Hoje mesmo respondi ao curioso ouvinte sobre meu trabalho na área de bioprocessos, não obtendo muito mais do que uma cara confusa. Não à toa, a novidade e velocidade de inovação nesse campo implica em um desconhecimento bastante comum sobre essa importante área da tecnologia humana.
Misturando campos de atuação diversos, a indústria de bioprocessos consegue fazer trabalharem juntos engenheiros, biólogos, cientistas de dados e programadores, bioquímicos, financistas e tutti quanti, algo não menos impressionante que os próprios frutos da tecnologia. Para evitar futuros mal entendidos, e para que você possa contemplar essa incrível façanha tecnológica, tentarei agora tornar mais claro esse conceito.
Um fortuito acidente
Um exemplo clássico para explicar o que é biotecnologia é a descoberta da penicilina, por Alexander Fleming. Essa descoberta foi, na verdade, um experimento microbiológico que deu errado – um fungo que cresce sem ser chamado – e que culminou na descoberta do primeiro antibiótico, cuja aplicação salvou a vida de milhões de pessoas.
A descoberta ocorreu em 1928, uma época em que uma simples infecção ainda poderia ser mortal. Rapidamente se tornou claro que uma substância capaz de impedir e tratar infecções seria quase tão valiosa quanto o ouro (uma dose de penicilina em 1943 poderia custar mais de R$ 1.500,00 em valores atuais). No entanto, a grande pergunta era: como produzi-la em larga escala?
Com essa pergunta surge a área de bioprocessos: Como produzir em escala industrial e a um preço economicamente viável as moléculas que microrganismos criam? A pergunta permanece relativamente inalterada, a técnica, porém, evoluiu bastante.
Abra-te, sésamo!
Desde quando as implicações dos trabalhos botânicos do Pe. Gregor Mendel foram conhecidas, ainda nos anos 1800, suspeitava-se que deveria existir alguma forma de código, um livro de receitas dentro de cada célula, que ensinava a ela tudo o que deveria ser feito para sobreviver. Em 1953, essa suspeita se confirmou quando, pelo trabalho revolucionário de Watson e Crick, a estrutura do DNA foi elucidada e essa caixa de surpresas dos seres vivos foi aberta ao conhecimento, e à manipulação. Entra aqui a primeira peça de um bioprocesso: o metabolismo!

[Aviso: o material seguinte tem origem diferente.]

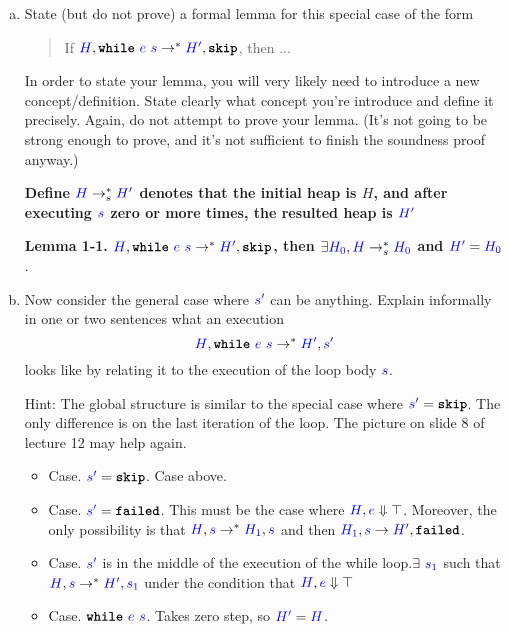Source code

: \documentclass{article}
\theoremstyle{definition}
\newcommand{\meta}[1]{{\color{blue}#1}}
\newcommand{\progtext}[1]{\ensuremath{\text{\ttfamily\bfseries #1}}}
\newcommand{\impskip}{\progtext{skip}}
\newcommand{\failed}{\progtext{failed}}
\newcommand{\while}{\progtext{while}}
\begin{document}
\begin{enumerate}[start=1,label={{\bf Problem \arabic*}.},ref=\arabic*,left=0pt..0pt,widest*=10,align=left,itemindent=*]
\begin{enumerate}[(a),left=1em]
  \item\label{prob:while-to-skip-lemma} State (but do not prove) a formal lemma for this special case of the form
    \begin{quote}
      If $\meta{H}, \while\ \meta{e}\ \meta{s} \to^* \meta{H'},\impskip$, then ...
    \end{quote}
    In order to state your lemma, you will very likely need to introduce a new
    concept/definition.  State clearly what concept you're introduce and define it
    precisely. Again, do not attempt to prove your lemma. (It's not going to be
    strong enough to prove, and it's not sufficient to finish the soundness proof anyway.)

    \textbf{Define $\meta{H}\to_s^* \meta{H^\prime}$ denotes that the initial heap is $H$, and after executing $\meta{s}$ zero or more times, the resulted heap is $\meta{H^\prime}$}

    \textbf{Lemma 1-1. $\meta{H}, \while\ \meta{e}\ \meta{s} \to^* \meta{H'},\impskip$, then $\exists \meta{H_0}, \meta{H}\to_s^* \meta{H_0}$ and $\meta{H^\prime} = \meta{H_0}$}.

  \item Now consider the general case where $\meta{s'}$ can be anything. Explain informally in one or two sentences
    what an execution
    \[
      \meta{H}, \while\ \meta{e}\ \meta{s} \to^* \meta{H'},\meta{s'}
    \]
    looks like by relating it to the execution of the loop body $\meta{s}$.

    Hint: The global structure is similar to the special case where
    $\meta{s'}=\impskip$. The only difference is on the last iteration of the
    loop. The picture on slide 8 of lecture 12 may help again.

    \begin{itemize}
      \item Case. $\meta{s^\prime}=\impskip$. Case above.
      \item Case. $\meta{s^\prime}=\failed$. This must be the case where $\meta{H}, \meta{e} \Downarrow \top$. Moreover, the only possibility is that $\meta{H}, \meta{s} \to^* \meta{H_1}, \meta{s}$ and then $\meta{H_1}, \meta{s} \to \meta{H^\prime}, \failed$.
      \item Case. $\meta{s^\prime}$ is in the middle of the execution of the while loop.$\exists\ \meta{s_1}$ such that $\meta{H}, \meta{s} \to^* \meta{H^\prime}, \meta{s_1}$ under the condition that $\meta{H}, \meta{e} \Downarrow \top$
      \item Case. $\while\ \meta{e}\ \meta{s}$. Takes zero step, so $\meta{H^\prime}=\meta{H}$. 
    \end{itemize}


\end{enumerate}
\end{enumerate}
\end{document}
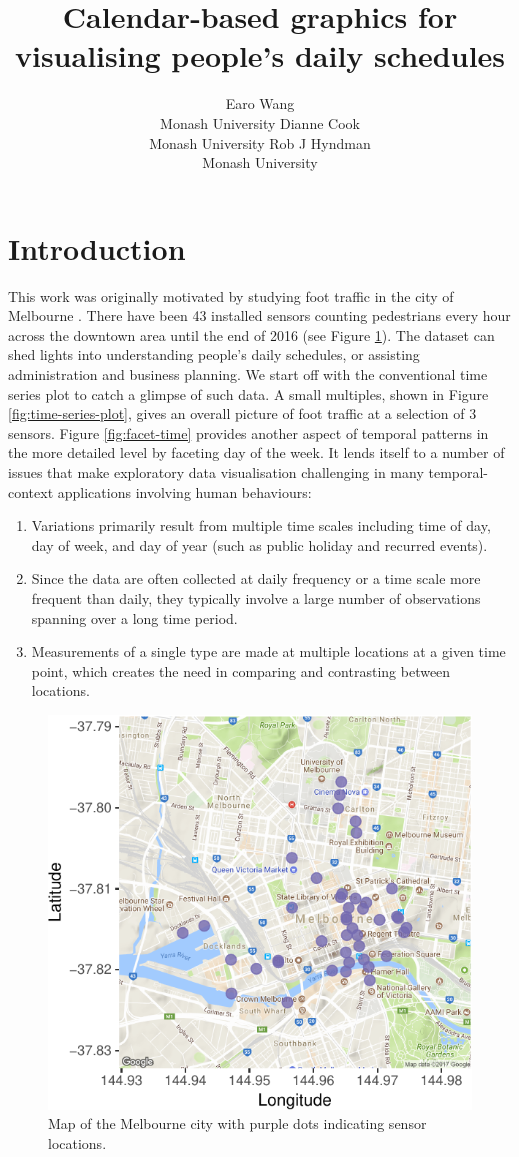 \documentclass[article]{jss}
\author{
Earo Wang\\Monash University \And Dianne Cook\\Monash University \And Rob J Hyndman\\Monash University
}
\title{Calendar-based graphics for visualising people's daily schedules}
\providecommand{\tightlist}{%
  \setlength{\itemsep}{0pt}\setlength{\parskip}{0pt}}
\begin{document}
\section{Introduction}\label{introduction}

This work was originally motivated by studying foot traffic in the city
of Melbourne \citep{ped}. There have been 43 installed sensors counting
pedestrians every hour across the downtown area until the end of 2016
(see Figure \ref{fig:ped-map}). The dataset can shed lights into
understanding people's daily schedules, or assisting administration and
business planning. We start off with the conventional time series plot
to catch a glimpse of such data. A small multiples, shown in Figure
\ref{fig:time-series-plot}, gives an overall picture of foot traffic at
a selection of 3 sensors. Figure \ref{fig:facet-time} provides another
aspect of temporal patterns in the more detailed level by faceting day
of the week. It lends itself to a number of issues that make exploratory
data visualisation challenging in many temporal-context applications
involving human behaviours:

\begin{enumerate}
\def\labelenumi{\arabic{enumi}.}
\tightlist
\item
  Variations primarily result from multiple time scales including time
  of day, day of week, and day of year (such as public holiday and
  recurred events). 
\item
  Since the data are often collected at daily frequency or a time scale
  more frequent than daily, they typically involve a large number of
  observations spanning over a long time period.
\item
  Measurements of a single type are made at multiple locations at a
  given time point, which creates the need in comparing and contrasting
  between locations.
\end{enumerate}

\begin{CodeChunk}
\begin{figure}

{\centering \includegraphics[width=0.55\linewidth]{figure/ped-map-1} 

}

\caption[Map of the Melbourne city with purple dots indicating sensor locations]{Map of the Melbourne city with purple dots indicating sensor locations.}\label{fig:ped-map}
\end{figure}
\end{CodeChunk}
\end{document}

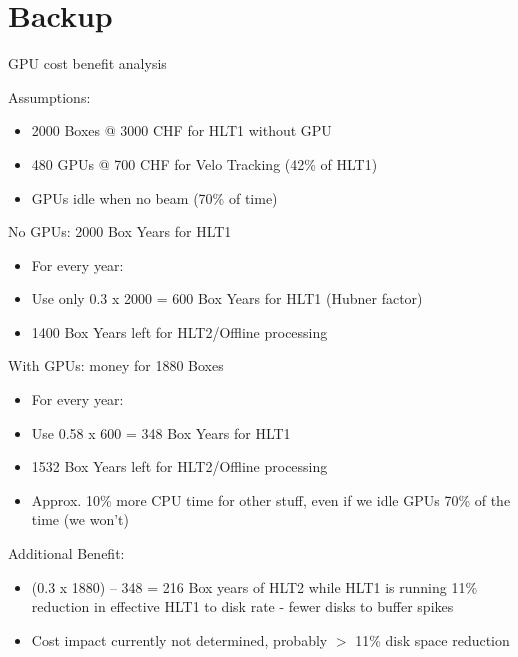 \section{Backup}

\begin{frame}{GPU cost benefit analysis}
\begin{tiny}
Assumptions:
\vspace{-10pt}
\begin{itemize}
\item 2000 Boxes @ 3000 CHF for HLT1 without GPU
\item 480 GPUs @ 700 CHF for Velo Tracking (42\% of HLT1) 
\item GPUs idle when no beam (70\% of time)
\end{itemize}

No GPUs: 2000 Box Years for HLT1
\vspace{-10pt}
\begin{itemize}
\item For every year:
\item Use only 0.3 x 2000 = 600 Box Years for HLT1 (Hubner factor)
\item 1400 Box Years left for HLT2/Offline processing
\end{itemize}

With GPUs: money for 1880 Boxes
\vspace{-10pt}
\begin{itemize}
\item For every year:
\item Use 0.58 x 600 = 348 Box Years for HLT1 
\item 1532 Box Years left for HLT2/Offline processing
\item Approx. 10\% more CPU time for other stuff, even if we idle GPUs 70\% of the time (we won’t)
\end{itemize}

Additional Benefit:
\vspace{-10pt}
\begin{itemize}
\item (0.3 x 1880) – 348 = 216 Box years of HLT2 while HLT1 is running
11\% reduction in effective HLT1 to disk rate - fewer disks to buffer spikes
\item Cost impact currently not determined, probably $>$ 11\% disk space reduction
\end{itemize}
\end{tiny}
\end{frame}


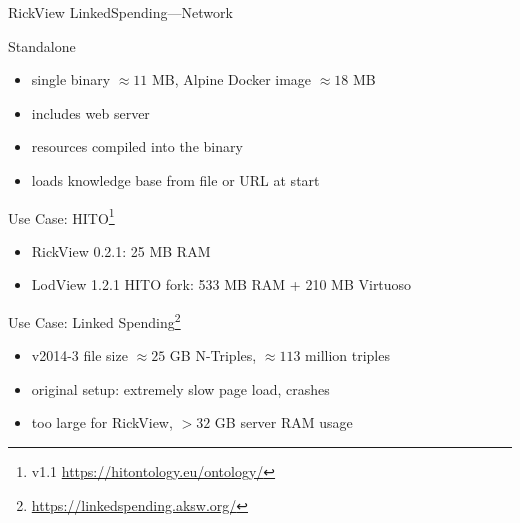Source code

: \documentclass[14pt,aspectratio=169]{beamer}
\begin{document}
\begin{frame}[plain]{RickView LinkedSpending---Network}
\centering{}\\
\hspace{2em}
\centering{}
\end{frame}

\begin{frame}{Standalone}
\begin{itemize}
\item single binary $\approx 11$ MB, Alpine Docker image $\approx 18$ MB
\item includes web server
\item resources compiled into the binary
\item loads knowledge base from file or URL at start
\end{itemize}
\end{frame}

\begin{frame}{Use Case: HITO\footnote{v1.1 \url{https://hitontology.eu/ontology/}}}
\begin{itemize}
\item RickView 0.2.1: 25 MB RAM
\item LodView 1.2.1 HITO fork: 533 MB RAM + 210 MB Virtuoso
\end{itemize}
\end{frame}

\begin{frame}{Use Case: Linked Spending\footnote{\url{https://linkedspending.aksw.org/}}}
\begin{itemize}
\item v2014-3 file size $\approx 25$ GB N-Triples, $\approx 113$ million triples
\item original setup: extremely slow page load, crashes
\item too large for RickView, $> 32$ GB server RAM usage
\end{itemize}
\end{frame}
\end{document}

Imagine que você seja dono de uma fábrica de molas, porém nesta fábrica os trabalhadores do turno da noite são rebeldes e gostam de fazer alguns lápis, cadeiras e uniformes. Os itens com certeza são úteis, porém não dão nenhum dinheiro. E ainda pior: gastam insumos e tempo de trabalho. Definitivamente essa fábrica não será muito lucrativa ou eficiente. Exatamente assim funcionam os microrganismos selvagens: uma fábrica rebelde, e não muito lucrativa. O primeiro passo para um bioprocesso industrial é entender os fluxos metabólicos, como exercer controle sobre eles e direcioná-los ao seu produto de interesse. Como fazer a bactéria produzir o bioproduto que te interessa, e não o aminoácido que interessa a ela, mas não tem valor no mercado?

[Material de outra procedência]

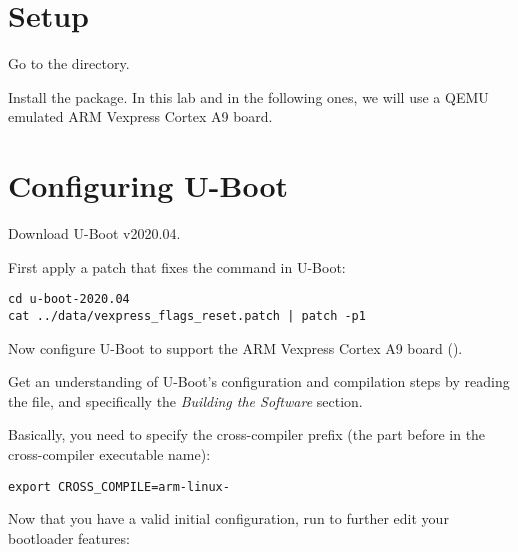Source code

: 
\section{Setup}

Go to the  directory.

Install the  package. In this lab and in the
following ones, we will use a QEMU emulated ARM Vexpress Cortex A9 board.

\section{Configuring U-Boot}

Download U-Boot v2020.04.

First apply a patch that fixes the  command in U-Boot:
\begin{verbatim}
cd u-boot-2020.04
cat ../data/vexpress_flags_reset.patch | patch -p1
\end{verbatim}

Now configure U-Boot to support the ARM Vexpress Cortex A9 board
().

Get an understanding of U-Boot's configuration and compilation steps
by reading the  file, and specifically the {\em Building
the Software} section.

Basically, you need to specify the cross-compiler prefix
(the part before  in the cross-compiler executable name):
\begin{verbatim}
export CROSS_COMPILE=arm-linux-
\end{verbatim}

Now that you have a valid initial configuration, run 
to further edit your bootloader features:

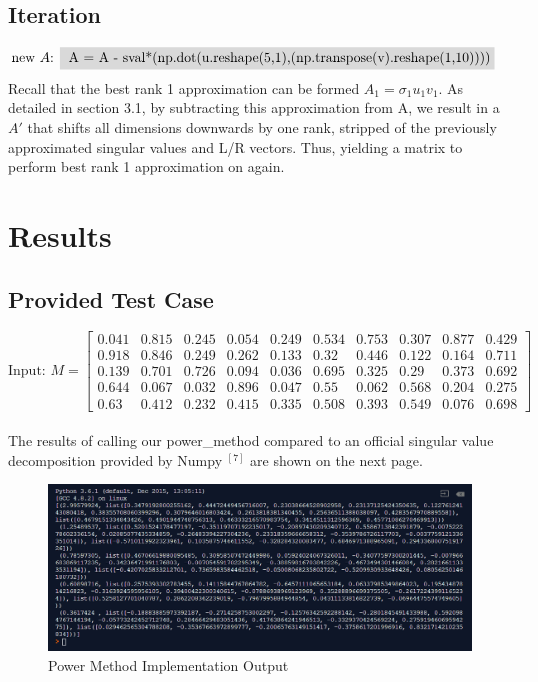 \documentclass[12pt]{article}
\begin{document}
\vspace{-8pt}
\subsection{Iteration}
\vspace{-8pt}
\begin{align*}
    \mbox{new $A$:  } & \colorbox{gray!30}{\textnormal{ A = A - sval*(np.dot(u.reshape(5,1),(np.transpose(v).reshape(1,10))))}}
\end{align*}
Recall that the best rank 1 approximation can be formed $A_1 = \sigma_1 u_1 v_1$. As detailed in section 3.1, by subtracting this approximation from A, we result in a $A'$ that shifts all dimensions downwards by one rank, stripped of the previously approximated singular values and L/R vectors. Thus, yielding a matrix to perform best rank 1 approximation on again. 

\section{Results}
\subsection{Provided Test Case}
\vspace{+15pt}
\[
\text{Input: } M=
  \begin{bmatrix}
    0.041 & 0.815 & 0.245 & 0.054 & 0.249 & 0.534 & 0.753 & 0.307 & 0.877 & 0.429 \\
    0.918 & 0.846 & 0.249 & 0.262 & 0.133 & 0.32 & 0.446 & 0.122 & 0.164 & 0.711 \\
    0.139 &  0.701 &  0.726 & 0.094 & 0.036 & 0.695 & 0.325 & 0.29 & 0.373 & 0.692 \\
    0.644 &  0.067 &  0.032 &  0.896 &  0.047 & 0.55 & 0.062 & 0.568 & 0.204 & 0.275 \\
    0.63 & 0.412 & 0.232 & 0.415 & 0.335 & 0.508 & 0.393 & 0.549 & 0.076 & 0.698
    
  \end{bmatrix}
\]
\vspace{+15pt}\\
The results of calling our power\_method compared to an official singular value decomposition provided by Numpy $^{[7]}$ are shown on the next page.

\begin{figure}[h!]
    \caption{Power Method Implementation Output}
    \centering
    \includegraphics[scale=0.65]{pm1}
\end{figure}
\end{document}
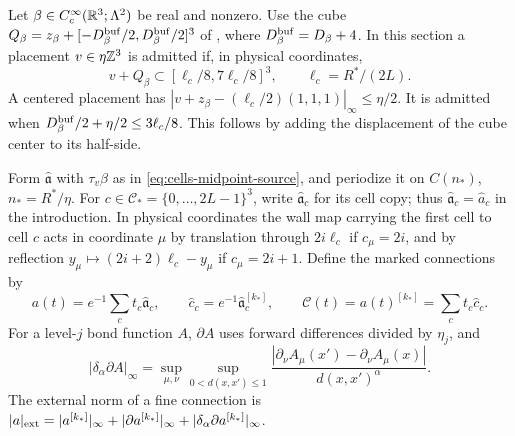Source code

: Let $\beta\in C_c^\infty(\R^3;\Lambda^2)$ be real
and nonzero. Use the cube
$Q_\beta=z_\beta+[-D_\beta^{\rm buf}/2,D_\beta^{\rm buf}/2]^3$
of ,
where $D_\beta^{\rm buf}=D_\beta+4$.
In this section a placement $v\in\eta\Z^3$
is admitted if, in physical coordinates,
\begin{equation}\label{eq:interacting-admitted-placement}
              v+Q_\beta\subset[\ell_c/8,7\ell_c/8]^3,
              \qquad \ell_c=R^*/(2L).
\end{equation}
A centered placement has
$|v+z_\beta-(\ell_c/2)(1,1,1)|_\infty\le\eta/2$.
It is admitted when
$D_\beta^{\rm buf}/2+\eta/2\le3\ell_c/8$.
This follows by adding the displacement
of the cube center to its half-side.

Form $\widehat{\mathfrak a}$ with $\tau_v\beta$
as in \eqref{eq:cells-midpoint-source}, and
periodize it on $C(n_*)$, $n_*=R^*/\eta$.
For $c\in\mathcal C_*=\{0,\ldots,2L-1\}^3$,
write $\widehat{\mathfrak a}_c$ for its
cell copy; thus $\widehat{\mathfrak a}_c=\widehat a_c$ in the
introduction. In physical coordinates the
wall map carrying the first cell to cell $c$
acts in coordinate $\mu$ by translation through
$2i\ell_c$ if $c_\mu=2i$, and by reflection
$y_\mu\mapsto(2i+2)\ell_c-y_\mu$ if $c_\mu=2i+1$.
Define the marked connections by
\begin{equation}\label{eq:interacting-marked-connections}
 a(t)=e^{-1}\sum_ct_c\widehat{\mathfrak a}_c,\qquad
 \widehat c_c=e^{-1}\widehat{\mathfrak a}_c^{[k_*]},\qquad
 \mathscr C(t)=a(t)^{[k_*]}=\sum_ct_c\widehat c_c .
\end{equation}
For a level-$j$ bond function $A$, $\partial A$
uses forward differences divided by $\eta_j$,
and
\[
 |\delta_\alpha\partial A|_\infty
  =\sup_{\mu,\nu}\sup_{0<d(x,x')\le1}
     \frac{|\partial_\nu A_\mu(x')-\partial_\nu A_\mu(x)|}
          {d(x,x')^\alpha}.
\]
The external norm of a fine connection is
$|a|_{\rm ext}=|a^{[k_*]}|_\infty+
|\partial a^{[k_*]}|_\infty+
|\delta_\alpha\partial a^{[k_*]}|_\infty$.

As soluções para esse problema são muitas, e engenhosas, porém a mais eficiente e amplamente utilizada é a manipulação genética de rotas metabólicas, conhecida também como Engenharia Metabólica. Fruto de décadas de pesquisa, essa tecnologia hoje é empregada amplamente para gerar microrganismos-fábrica extremamente específicos e eficientes, direcionando todas suas forças para a produção de uma única molécula de interesse. Nos outros textos desta série abordamos com maior profundidade esse tema. Essa intervenção, porém, torna o microrganismo incapaz de se desenvolver em um ambiente que não esteja perfeitamente projetado e calibrado.
Microrganismos como fábricas
Pronto! Rotas metabólicas desvendadas, genoma modificado e microrganismo aperfeiçoado. Como muitas cepas da indústria de bioprocesso moderna, sua bactéria ou fungo produz uma molécula em uma taxa próxima do máximo teórico, ou seja, não dá para ficar melhor! (Após um longo processo de desenvolvimento).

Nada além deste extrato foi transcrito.